[8/31/15: The Terrible Old Man is now available to play online!]
Cloak and Dagger Games have served up some supremely creepy point-and-click adventures before, but now they're paying homage to one of the masters with spooky short The Terrible Old Man, also available as a free indie download, is an homage to H.P. Lovecraft's classic tale made in just 30 days. A group of shady characters are getting ready to leave town and take their gang elsewhere, when they hear about an old man living alone in town who's supposedly sitting on a fortune. They aren't put off by the strangeness surrounding the stories the townsfolk tell about him... all they know is he's frail, isolated, and apparently packing gold dubloons in a time where most people can't even scrape together the money for a drink or three. Are they about to bite off more trouble they can handle? Well, let's just say Lovecraft isn't known for stories where everything turns out sunny and all parties are merely involved in harmless misunderstandings. To play, just click to interact with something or someone, and right-click to merely look. Move your cursor way, way up to the top of the screen to have your inventory drop down, and click an item to pick it up so you can try to use it somewhere. You can also save your game from the inventory drop down, in case you need to take a break... you know, in case the ten minutes this game should take is too much.Everything about The Terrible Old Man's atmosphere drips unease and subtle wrongness, much like the work of the iconic writer it was adapted from, and the big reveal is executed cringingly creepily. Don't expect any real answers, as The Terrible Old Man sticks to the original's plot like glue, and most of the puzzles are a simple matter of talking to the only people available and then giving them or saying what they want. While it isn't particularly long or challenging, however, it's still a fine interactive adaptation that's a nice fit for an eerie evening when you want to give yourself the shivers without devoting too much time to it.
Windows:
Get the free full version
Mac OS X:
Not available.
Try Boot Camp or Parallels or CrossOver Games.

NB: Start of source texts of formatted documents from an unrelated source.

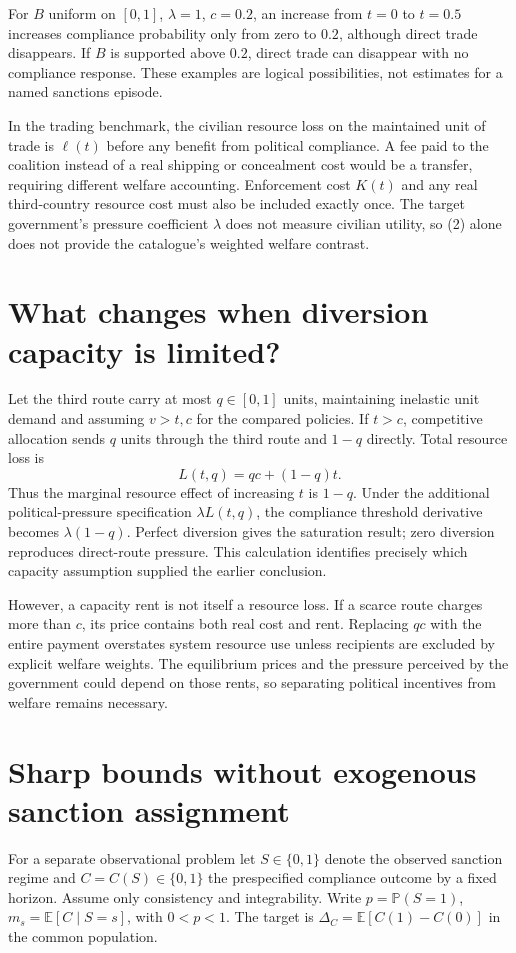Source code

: \documentclass[11pt,a4paper]{article}
\newcommand{\E}{\mathbb E}
\newcommand{\Prb}{\mathbb P}
\begin{document}
For $B$ uniform on $[0,1]$, $\lambda=1$, $c=0.2$, an increase from $t=0$ to $t=0.5$ increases compliance probability only from zero to $0.2$, although direct trade disappears. If $B$ is supported above $0.2$, direct trade can disappear with no compliance response. These examples are logical possibilities, not estimates for a named sanctions episode.

In the trading benchmark, the civilian resource loss on the maintained unit of trade is $\ell(t)$ before any benefit from political compliance. A fee paid to the coalition instead of a real shipping or concealment cost would be a transfer, requiring different welfare accounting. Enforcement cost $K(t)$ and any real third-country resource cost must also be included exactly once. The target government's pressure coefficient $\lambda$ does not measure civilian utility, so (2) alone does not provide the catalogue's weighted welfare contrast.

\section{What changes when diversion capacity is limited?}
Let the third route carry at most $q\in[0,1]$ units, maintaining inelastic unit demand and assuming $v>t,c$ for the compared policies. If $t>c$, competitive allocation sends $q$ units through the third route and $1-q$ directly. Total resource loss is
\[
 L(t,q)=qc+(1-q)t.
\]
Thus the marginal resource effect of increasing $t$ is $1-q$. Under the additional political-pressure specification $\lambda L(t,q)$, the compliance threshold derivative becomes $\lambda(1-q)$. Perfect diversion gives the saturation result; zero diversion reproduces direct-route pressure. This calculation identifies precisely which capacity assumption supplied the earlier conclusion.

However, a capacity rent is not itself a resource loss. If a scarce route charges more than $c$, its price contains both real cost and rent. Replacing $qc$ with the entire payment overstates system resource use unless recipients are excluded by explicit welfare weights. The equilibrium prices and the pressure perceived by the government could depend on those rents, so separating political incentives from welfare remains necessary.

\section{Sharp bounds without exogenous sanction assignment}
For a separate observational problem let $S\in\{0,1\}$ denote the observed sanction regime and $C=C(S)\in\{0,1\}$ the prespecified compliance outcome by a fixed horizon. Assume only consistency and integrability. Write $p=\Prb(S=1)$, $m_s=\E[C\mid S=s]$, with $0<p<1$. The target is $\Delta_C=\E[C(1)-C(0)]$ in the common population.
\end{document}
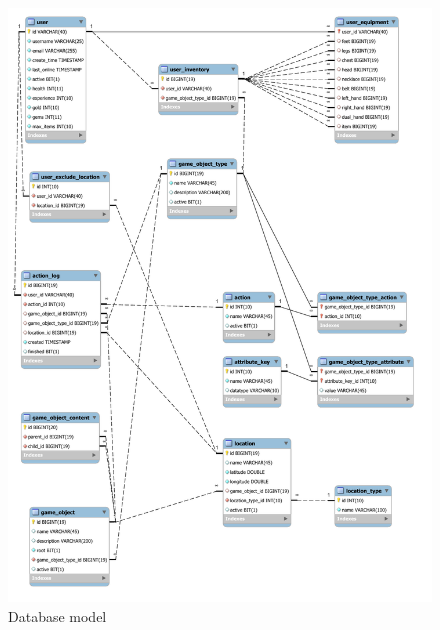 	\begin{figure}[h]	
		\includegraphics[width=\textwidth]{figures/DatabaseModel}
		\centering
		\caption{Database model}
		\label{fig:dbmodel}	
	\end{figure}
	
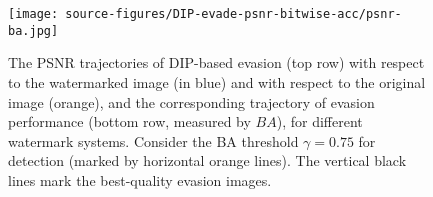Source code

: 

\begin{figure}[!htbp]
\centering
\texttt{[image: source-figures/DIP-evade-psnr-bitwise-acc/psnr-ba.jpg]}
\vspace{-1.5em}
\caption{The PSNR trajectories of DIP-based evasion (top row) with respect to the watermarked image (in blue) and with respect to the original image (orange), and the corresponding trajectory of evasion performance (bottom row, measured by $BA$), for different watermark systems. Consider the BA threshold $\gamma=0.75$ for detection (marked by horizontal orange lines). The vertical black lines mark the best-quality evasion images.}%
\vspace{-1em}
\label{Fig: DIP evade algo 2}
\end{figure}
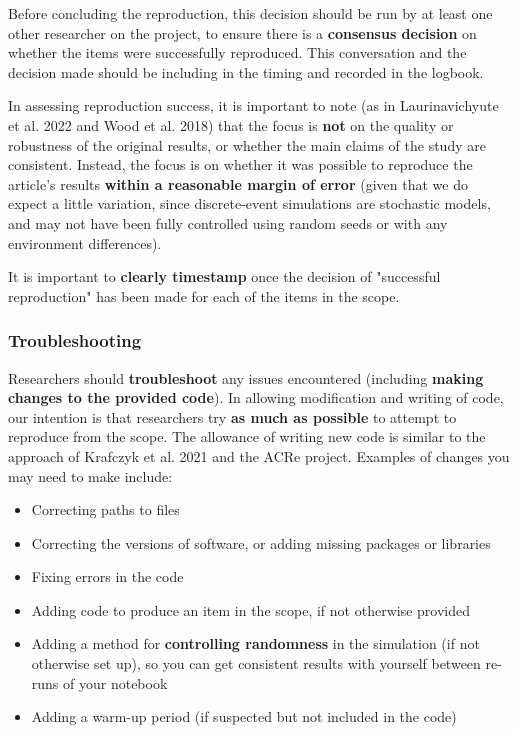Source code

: Before concluding the reproduction, this decision should be run by at least one other researcher on the project, to ensure there is a \textbf{consensus decision} on whether the items were successfully reproduced. This conversation and the decision made should be including in the timing and recorded in the logbook.

In assessing reproduction success, it is important to note (as in Laurinavichyute et al. 2022\autocite{laurinavichyute_share_2022} and Wood et al. 2018\autocite{wood_push_2018}) that the focus is \textbf{not} on the quality or robustness of the original results, or whether the main claims of the study are consistent. Instead, the focus is on whether it was possible to reproduce the article's results \textbf{within a reasonable margin of error} (given that we do expect a little variation, since discrete-event simulations are stochastic models, and may not have been fully controlled using random seeds or with any environment differences).

It is important to \textbf{clearly timestamp} once the decision of "successful reproduction" has been made for each of the items in the scope.

\vspace{0.5cm}
\subsubsection{Troubleshooting}

Researchers should \textbf{troubleshoot} any issues encountered (including \textbf{making changes to the provided code}). In allowing modification and writing of code, our intention is that researchers try \textbf{as much as possible} to attempt to reproduce from the scope. The allowance of writing new code is similar to the approach of Krafczyk et al. 2021\autocite{krafczyk_learning_2021} and the ACRe project\autocite{berkeley_initiative_for_transparency_in_the_social_sciences_guide_2022}. Examples of changes you may need to make include:
\begin{itemize}
    \item Correcting paths to files
    \item Correcting the versions of software, or adding missing packages or libraries
    \item Fixing errors in the code
    \item Adding code to produce an item in the scope, if not otherwise provided
    \item Adding a method for \textbf{controlling randomness} in the simulation (if not otherwise set up), so you can get consistent results with yourself between re-runs of your notebook
    \item Adding a warm-up period (if suspected but not included in the code)
\end{itemize}

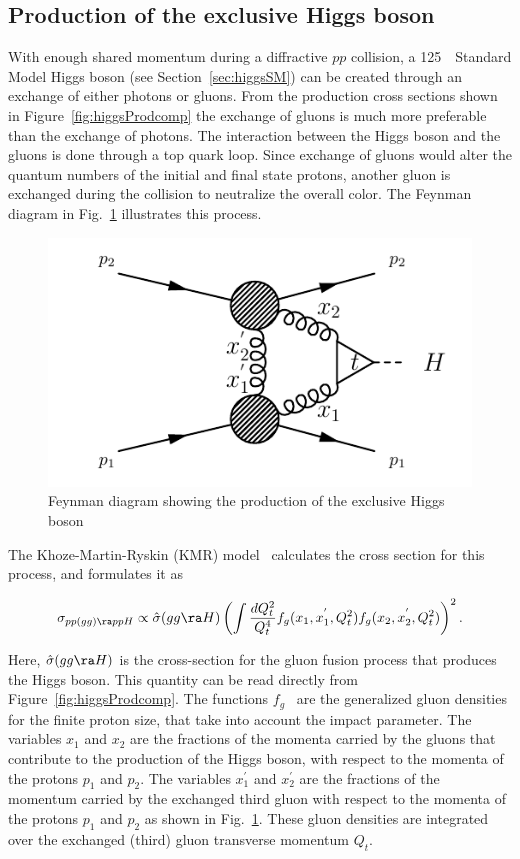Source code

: \subsection{Production of the exclusive Higgs boson}
\label{sec:exclH}
\par With enough shared momentum during a diffractive $pp$ collision, a 125~\GeV\ Standard 
Model Higgs boson (see Section~\ref{sec:higgsSM}) can be created through an exchange of either 
photons or gluons. From the production cross sections shown in Figure~\ref{fig:higgsProdcomp} the 
exchange of gluons is much more preferable than the exchange of photons. The interaction between the 
Higgs boson and the gluons is done through a top quark loop. Since exchange of gluons would 
alter the quantum numbers of the initial and final state protons, another gluon is exchanged 
during the collision to neutralize the overall color. The Feynman diagram in Fig.~\ref{fig:exclH} illustrates 
this process.
 
\begin{figure}[!h]
\centering
\includegraphics[width=0.8\linewidth]{figures/exclH.pdf}
\caption{Feynman diagram showing the production of the exclusive Higgs boson} 
\label{fig:exclH}
\end{figure}

\par The Khoze-Martin-Ryskin (KMR) model~\cite{Khoze} calculates the cross section for this process, and 
formulates it as 

\begin{equation}
\sigma_{pp(gg)\ra ppH} \propto \hat{\sigma}(gg\ra H)\left ( \int \frac{dQ^2_t}{Q^4_t}f_g(x_1, x_1^{'},Q^2_t)f_g(x_2, x_2^{'},Q^2_t)\right )^2. 
\end{equation}

Here, $\hat{\sigma}(gg\ra H)$ is the cross-section for the gluon fusion process that produces the Higgs boson. This quantity 
can be read directly from Figure~\ref{fig:higgsProdcomp}. The functions $f_g$~\cite{Martin} are the generalized gluon densities
for the finite proton size, that take into account the impact parameter. 
The variables $x_1$ and $x_2$ are the fractions of the momenta carried by the gluons that contribute 
to the production of the Higgs boson, with respect to the momenta of the 
protons $p_1$ and $p_2$. The variables $x_1^{'}$ and $x_2^{'}$ are the fractions 
of the momentum carried by the exchanged third gluon with respect to the momenta of the
protons $p_1$ and $p_2$ as shown in Fig.~\ref{fig:exclH}.
These gluon densities are integrated over the exchanged (third) gluon 
transverse momentum $Q_t$. 

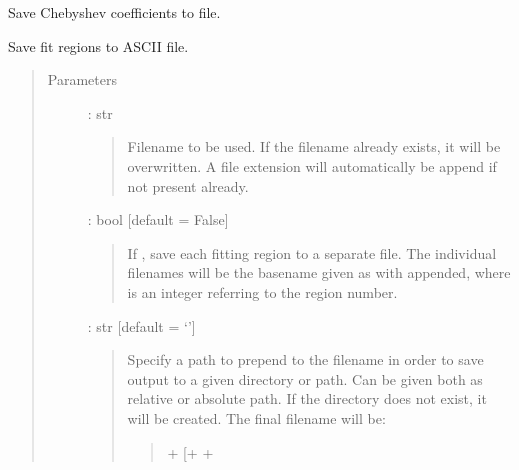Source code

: \documentclass[letterpaper,10pt,english]{sphinxmanual}
\begin{document}

\begin{fulllineitems}
\label{\detokenize{api:output.save_cont_parameters_to_file}}
Save Chebyshev coefficients to file.

\end{fulllineitems}


\begin{fulllineitems}
\label{\detokenize{api:output.save_fit_regions}}
Save fit regions to ASCII file.
\begin{quote}\begin{description}
\item[{Parameters}] \leavevmode
{} : str
\begin{quote}

Filename to be used. If the filename already exists, it will be overwritten.
A  file extension will automatically be append if not present already.
\end{quote}

 : bool   {[}default = False{]}
\begin{quote}

If , save each fitting region to a separate file.
The individual filenames will be the basename given as 
with  appended, where  is an integer referring to the region number.
\end{quote}

 : str   {[}default = ‘’{]}
\begin{quote}

Specify a path to prepend to the filename in order to save output to a given
directory or path. Can be given both as relative or absolute path.
If the directory does not exist, it will be created.
The final filename will be:
\begin{quote}

 +  {[}+ \sphinxtitleref{\_regN}{]} + 
\end{quote}
\end{quote}

\end{description}\end{quote}

\end{fulllineitems}
\end{document}
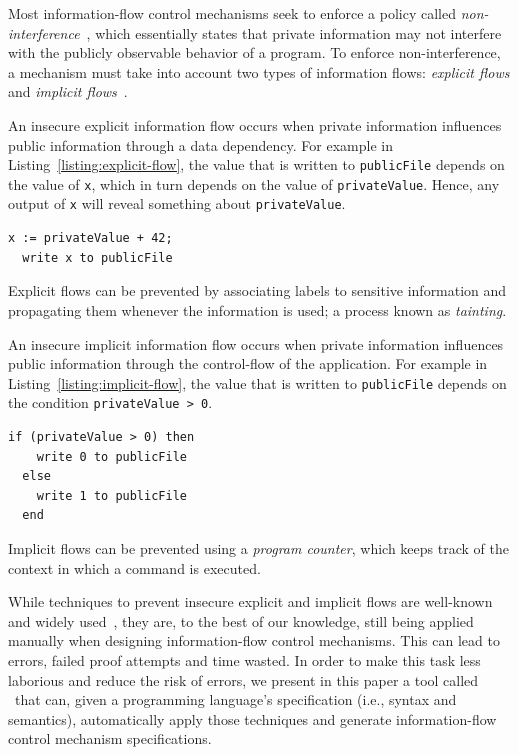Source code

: \documentclass[conference]{IEEEtran}
\begin{document}
Most information-flow control mechanisms seek to enforce a policy called \emph{non-interference}~\cite{DBLP:conf/sp/GoguenM82a}, which essentially states that private information may not interfere with the publicly observable behavior of a program. To enforce non-interference, a mechanism must take into account two types of information flows: \emph{explicit flows} and \emph{implicit flows}~\cite{DBLP:journals/cacm/Denning76}.

An insecure explicit information flow occurs when private information influences public information through a data dependency. For example in Listing~\ref{listing:explicit-flow}, the value that is written to \lstinline{publicFile} depends on the value of \lstinline{x}, which in turn depends on the value of \lstinline{privateValue}. Hence, any output of \lstinline{x} will reveal something about \lstinline{privateValue}.
\begin{lstlisting}[captionpos=b, caption=Insecure explicit flow, label=listing:explicit-flow]
  x := privateValue + 42;
  write x to publicFile
\end{lstlisting}
Explicit flows can be prevented by associating labels to sensitive information and propagating them whenever the information is used; a process known as \emph{tainting}.

\pagebreak
An insecure implicit information flow occurs when private information influences public information through the control-flow of the application. For example in Listing~\ref{listing:implicit-flow}, the value that is written to \lstinline{publicFile} depends on the condition \lstinline{privateValue > 0}. 

\begin{lstlisting}[captionpos=b, caption=Insecure implicit flow, label=listing:implicit-flow]
  if (privateValue > 0) then
    write 0 to publicFile
  else
    write 1 to publicFile
  end
\end{lstlisting}
Implicit flows can be prevented using a \emph{program counter}, which keeps track of the context in which a command is executed.

While techniques to prevent insecure explicit and implicit flows are well-known and widely used~\cite{DBLP:journals/jsac/SabelfeldM03}, they are, to the best of our knowledge, still being applied manually when designing information-flow control mechanisms. This can lead to errors, failed proof attempts and time wasted. In order to make this task less laborious and reduce the risk of errors, we present in this paper a tool called \ottifc\ that can, given a programming language's specification (i.e., syntax and semantics), automatically apply those techniques and generate information-flow control mechanism specifications.
\end{document}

Well, that was... underwhelming. All of two scenes and nothing else. I've not read the story this is based upon yet, but if it's that short, I'm going to have to say the team could've chosen a better story.
Strange.
I guessed that the old man would be evil...based on the title, the little I know of H.P. Lovecraft, and the setup of the game itself. But what actually happened?
Obviously he murdered the mafia men, but how? What was that creepy yellow-eyed thing going on when he came out of the house? Was he a werewolf? Demon-possessed? Just an old man who got away with murder?
It was hard to feel sorry for the mafia men, because
They didn't really deserve murder, but at the same time they kind of deserved what they got for trying to take advantage of and rob an old man.
Largely,
Lovecraft deals in unknowable evils. (Or more commonly the concept of vast unknowables, period, that our brains can't comprehend.) People stumbling across things they can't explain or understand, predators that are impossible to escape. They talk about the old man having used to be a sailor, and now he's come back changed. Look at it as a play on your basic fear of strangers and odd behaviour... sure that old man down the street might just seem eccentric and weird, but what if he wasn't so innocent or harmless? As the locals in the bar say, the man in the game is someone they're all sort of afraid of without being able to explain why... it's the concept of there being a monster in your midst and not knowing it until it's too late. You aren't supposed to feel sorry for the robbers... it's more a very classic cautionary tale of people getting their just desserts. :) They thought they had an easy mark, and surely planned to prey on the old man, and were preyed on in turn. You can read the original story anywhere online with a quick search!
Thanks for the response!
So I guess we're not supposed to know what the old man was or how he killed them. I guess to me he just seems like a crazy old man, brain fried from age and horrific sights on the sea, with extensive knowledge on how bodies look when they're just washed up. Or maybe he's a werewolf.
Lovecraft was like that. All of his stories are sort of vague in the particulars of the horror. Lots of them leave out the actual horror altogether. He uses a lot of characters that "come back changed" or "saw things too terrible to describe". And, when it comes to the actual monster or terrible event, that's all you get. It actually bugs me a lot. I don't like reading his stuff, for all that I sort of dig the eldritch nature of it, because most of his stuff boils down to, "I saw some nasty stuff, and it killed old Fred, so you bugger right off, then, but I have been changed by it, so I'm going to go fight it and die, and you'll never see me again."
It's about as abrupt and inexplicable as its source material. In one way, it makes it hard to blame the game. In another, it kinda makes me want to ask, "Why use this source material?"